We also expected to see greater vasopressin-ir fiber density in the lateral septum of PRKO mice because progesterone treatment reduces the number of vasopressin-ir cells in the BNST and the density of vasopressin-ir fibers in the lateral septum and lateral habenular nucleus in rats (Auger and Vanzo, 2006). The lack of differences between PRKO and WT mice in these areas, as compared to rats, may be due to species differences in progesterone function. Alternatively, we might have seen a difference between genotypes, if we had treated animals with supplemental progesterone. However, differences observed due to administration of progesterone would be related to the activational effects of progesterone rather than the developmental impact of PRs.

Sex differences in AVP cell number and vasopressin mRNA expression

In the current study, male mice had more cells expressing vasopressin mRNA in the BNST and MeA than females, similar to what has been reported for rats (De Vries et al., 1994; Wang et al., 1995), suggesting that in mice as in rats sex differences in vasopressin-ir fiber density in BNST and MeA projection sites are caused primarily by a sex difference in vasopressin cell number. We found, however, that females expressed significantly more vasopressin mRNA per cell than males in the BNST, but levels did not differ in the MeA. The higher levels of vasopressin mRNA cannot be explained by differences in testosterone levels, because if anything, WT females had higher levels of testosterone than did WT males. The higher levels in females were surprising on two accounts. First, cells in the BNST and MeA are otherwise remarkably similar in morphology and neurochemistry (Alheid et al., 1995). Secondly, in rats, BNST cells express more vasopressin mRNA in males than in females (De Vries et al., 1994; Wang et al., 1995). Why this sex difference is reversed in the BNST of rats and mice is unclear. It suggests, however, that sexual differentiation of vasopressin expression differs between mice and rats.

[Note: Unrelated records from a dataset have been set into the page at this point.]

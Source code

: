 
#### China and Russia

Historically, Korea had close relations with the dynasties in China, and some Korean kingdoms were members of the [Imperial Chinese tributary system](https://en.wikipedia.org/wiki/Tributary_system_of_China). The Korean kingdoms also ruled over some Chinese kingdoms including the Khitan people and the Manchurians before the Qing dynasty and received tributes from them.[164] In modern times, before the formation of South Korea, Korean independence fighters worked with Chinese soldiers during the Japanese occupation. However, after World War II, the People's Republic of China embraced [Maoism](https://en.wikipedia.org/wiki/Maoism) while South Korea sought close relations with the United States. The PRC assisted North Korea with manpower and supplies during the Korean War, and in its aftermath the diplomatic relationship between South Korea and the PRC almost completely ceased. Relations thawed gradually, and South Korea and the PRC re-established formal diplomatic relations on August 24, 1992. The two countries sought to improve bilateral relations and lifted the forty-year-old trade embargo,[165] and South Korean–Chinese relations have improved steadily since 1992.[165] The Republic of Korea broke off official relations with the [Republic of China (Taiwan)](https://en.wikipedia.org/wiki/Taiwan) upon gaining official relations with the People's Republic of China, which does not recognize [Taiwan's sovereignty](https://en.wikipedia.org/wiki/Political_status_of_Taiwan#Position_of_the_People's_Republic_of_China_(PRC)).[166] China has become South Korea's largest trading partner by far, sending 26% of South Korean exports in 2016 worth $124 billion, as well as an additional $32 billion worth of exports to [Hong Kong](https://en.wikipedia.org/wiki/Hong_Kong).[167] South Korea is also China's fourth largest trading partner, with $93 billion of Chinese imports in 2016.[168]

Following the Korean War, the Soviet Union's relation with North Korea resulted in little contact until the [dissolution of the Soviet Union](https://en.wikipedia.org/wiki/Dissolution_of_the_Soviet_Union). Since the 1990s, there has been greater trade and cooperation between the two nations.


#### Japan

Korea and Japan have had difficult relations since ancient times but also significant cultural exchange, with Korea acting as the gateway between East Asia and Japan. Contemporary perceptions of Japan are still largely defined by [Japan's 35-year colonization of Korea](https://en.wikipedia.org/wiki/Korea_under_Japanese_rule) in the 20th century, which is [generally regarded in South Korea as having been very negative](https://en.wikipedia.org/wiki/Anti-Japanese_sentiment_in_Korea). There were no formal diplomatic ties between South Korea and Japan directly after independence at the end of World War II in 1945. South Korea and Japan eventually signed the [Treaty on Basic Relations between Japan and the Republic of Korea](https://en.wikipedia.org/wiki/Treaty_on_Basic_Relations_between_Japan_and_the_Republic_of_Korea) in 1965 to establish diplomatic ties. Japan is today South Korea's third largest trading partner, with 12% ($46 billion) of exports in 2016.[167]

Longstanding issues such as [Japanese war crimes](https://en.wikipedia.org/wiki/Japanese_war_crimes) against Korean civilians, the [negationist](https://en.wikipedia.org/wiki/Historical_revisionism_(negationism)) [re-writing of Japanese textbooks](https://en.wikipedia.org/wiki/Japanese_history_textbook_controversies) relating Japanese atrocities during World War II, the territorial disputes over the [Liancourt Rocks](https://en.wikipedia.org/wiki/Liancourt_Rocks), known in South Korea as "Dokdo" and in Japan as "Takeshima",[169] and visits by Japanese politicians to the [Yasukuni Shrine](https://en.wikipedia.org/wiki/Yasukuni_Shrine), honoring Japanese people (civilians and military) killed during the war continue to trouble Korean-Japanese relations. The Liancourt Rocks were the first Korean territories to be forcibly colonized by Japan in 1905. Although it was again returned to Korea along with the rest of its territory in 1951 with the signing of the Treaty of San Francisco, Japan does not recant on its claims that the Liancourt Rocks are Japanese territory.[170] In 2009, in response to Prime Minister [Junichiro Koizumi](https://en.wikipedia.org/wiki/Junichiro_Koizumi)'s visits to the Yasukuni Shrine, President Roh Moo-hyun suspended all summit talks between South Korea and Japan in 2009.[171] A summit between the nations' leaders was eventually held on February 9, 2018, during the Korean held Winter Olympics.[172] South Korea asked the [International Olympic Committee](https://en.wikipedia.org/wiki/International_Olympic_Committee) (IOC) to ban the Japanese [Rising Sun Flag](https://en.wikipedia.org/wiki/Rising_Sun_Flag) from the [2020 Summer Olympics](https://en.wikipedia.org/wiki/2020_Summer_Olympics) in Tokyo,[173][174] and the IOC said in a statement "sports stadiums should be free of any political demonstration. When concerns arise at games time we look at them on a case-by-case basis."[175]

Sex differences in vasopressin fiber density

Vasopressin-ir fibers are found in discrete locations throughout the rodent brain and are derived from a small number of distinct nuclei: BNST, MeA, suprachiasmatic nucleus, paraventricular nucleus, and supraoptic nucleus (DeVries et al., 1983, 1985; Van Leeuwen et al., 1985; Castel and Morris, 1988). Many of the vasopressin-ir fibers and terminals observed in the brains of rats and mice are steroid-responsive (i.e., they disappear following gonadectomy; DeVries et al., 1985; Mayes et al., 1988) and are sexually dimorphic with males having a greater density of fibers and terminals than females (De Vries and Al-Shamma, 1990). Such projections are thought to originate in the BNST and MeA because vasopressin expression is steroid-dependent and sexually dimorphic in these areas (Van Leeuwen et al., 1985; Wang et al., 1995). In contrast, the lack of steroid responsiveness of fibers in other areas suggests a different point of origin.

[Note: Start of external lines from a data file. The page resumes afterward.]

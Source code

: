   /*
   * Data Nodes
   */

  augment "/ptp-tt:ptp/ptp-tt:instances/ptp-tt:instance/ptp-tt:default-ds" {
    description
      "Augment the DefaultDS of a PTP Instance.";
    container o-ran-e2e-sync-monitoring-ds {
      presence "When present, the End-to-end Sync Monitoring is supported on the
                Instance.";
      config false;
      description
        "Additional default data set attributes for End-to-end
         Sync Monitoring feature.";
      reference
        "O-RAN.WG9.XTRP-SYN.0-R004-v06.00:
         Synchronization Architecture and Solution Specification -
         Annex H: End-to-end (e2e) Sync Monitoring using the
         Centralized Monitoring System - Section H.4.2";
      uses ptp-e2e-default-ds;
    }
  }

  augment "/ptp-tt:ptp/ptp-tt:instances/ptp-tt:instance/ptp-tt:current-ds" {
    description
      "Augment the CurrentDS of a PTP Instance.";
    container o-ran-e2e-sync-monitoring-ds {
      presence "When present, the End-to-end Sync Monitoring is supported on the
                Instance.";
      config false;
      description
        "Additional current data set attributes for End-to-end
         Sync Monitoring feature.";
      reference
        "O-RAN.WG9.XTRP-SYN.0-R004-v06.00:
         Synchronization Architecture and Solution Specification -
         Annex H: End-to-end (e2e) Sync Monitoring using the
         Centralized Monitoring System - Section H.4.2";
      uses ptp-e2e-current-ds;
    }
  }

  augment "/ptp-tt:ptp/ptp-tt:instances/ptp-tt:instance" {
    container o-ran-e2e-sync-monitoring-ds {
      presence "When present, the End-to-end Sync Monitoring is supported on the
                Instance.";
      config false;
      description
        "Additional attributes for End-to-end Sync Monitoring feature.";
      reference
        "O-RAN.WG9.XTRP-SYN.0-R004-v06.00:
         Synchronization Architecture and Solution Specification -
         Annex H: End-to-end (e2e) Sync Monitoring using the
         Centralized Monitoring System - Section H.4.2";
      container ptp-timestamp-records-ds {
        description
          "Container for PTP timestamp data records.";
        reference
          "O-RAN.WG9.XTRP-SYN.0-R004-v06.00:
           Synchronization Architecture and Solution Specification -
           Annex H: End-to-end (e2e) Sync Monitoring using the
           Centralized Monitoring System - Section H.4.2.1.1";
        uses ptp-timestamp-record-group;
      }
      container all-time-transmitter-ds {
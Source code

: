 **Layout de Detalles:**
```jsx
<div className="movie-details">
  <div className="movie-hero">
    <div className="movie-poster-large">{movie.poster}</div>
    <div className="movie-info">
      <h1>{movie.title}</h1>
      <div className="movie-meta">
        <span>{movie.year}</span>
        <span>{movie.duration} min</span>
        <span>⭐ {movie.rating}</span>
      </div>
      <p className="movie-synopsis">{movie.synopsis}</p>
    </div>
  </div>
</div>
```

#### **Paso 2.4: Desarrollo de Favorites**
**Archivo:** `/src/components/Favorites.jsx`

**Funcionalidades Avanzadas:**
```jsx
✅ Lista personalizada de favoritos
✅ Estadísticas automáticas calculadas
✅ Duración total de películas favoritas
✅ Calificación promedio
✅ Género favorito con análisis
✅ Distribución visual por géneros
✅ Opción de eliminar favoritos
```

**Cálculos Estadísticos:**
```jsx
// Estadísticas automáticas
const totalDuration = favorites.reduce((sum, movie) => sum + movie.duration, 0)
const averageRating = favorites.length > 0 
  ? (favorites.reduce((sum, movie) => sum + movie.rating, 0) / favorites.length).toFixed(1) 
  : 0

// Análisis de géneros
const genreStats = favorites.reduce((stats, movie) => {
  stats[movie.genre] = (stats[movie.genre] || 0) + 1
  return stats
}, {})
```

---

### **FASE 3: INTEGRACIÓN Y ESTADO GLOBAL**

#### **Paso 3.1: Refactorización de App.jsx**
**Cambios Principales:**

Our results confirm the finding that male mice have a greater vasopressin-ir fiber density than females in the lateral septum, lateral habenular nucleus, and MeA (Mayes et al., 1988; De Vries et al., 2002; Bakker et al., 2006). We also report for the first time a marked sex difference in the mediodorsal thalamus. Vasopressin-ir fibers in all these areas disappear after castration in rats (DeVries et al., 1985), suggesting that the BNST or MeA are the most likely sources of innervation (DeVries et al., 1985; De Vries and Al-Shamma, 1990). However, despite circumstantial evidence as to the origins of vasopressin fibers, only the vasopressin projections from the BNST to the lateral septum and from the MeA to the ventral hippocampus have been adequately confirmed through lesion and tract-tracing analysis (De Vries and Buijs, 1983; Caffe et al., 1987).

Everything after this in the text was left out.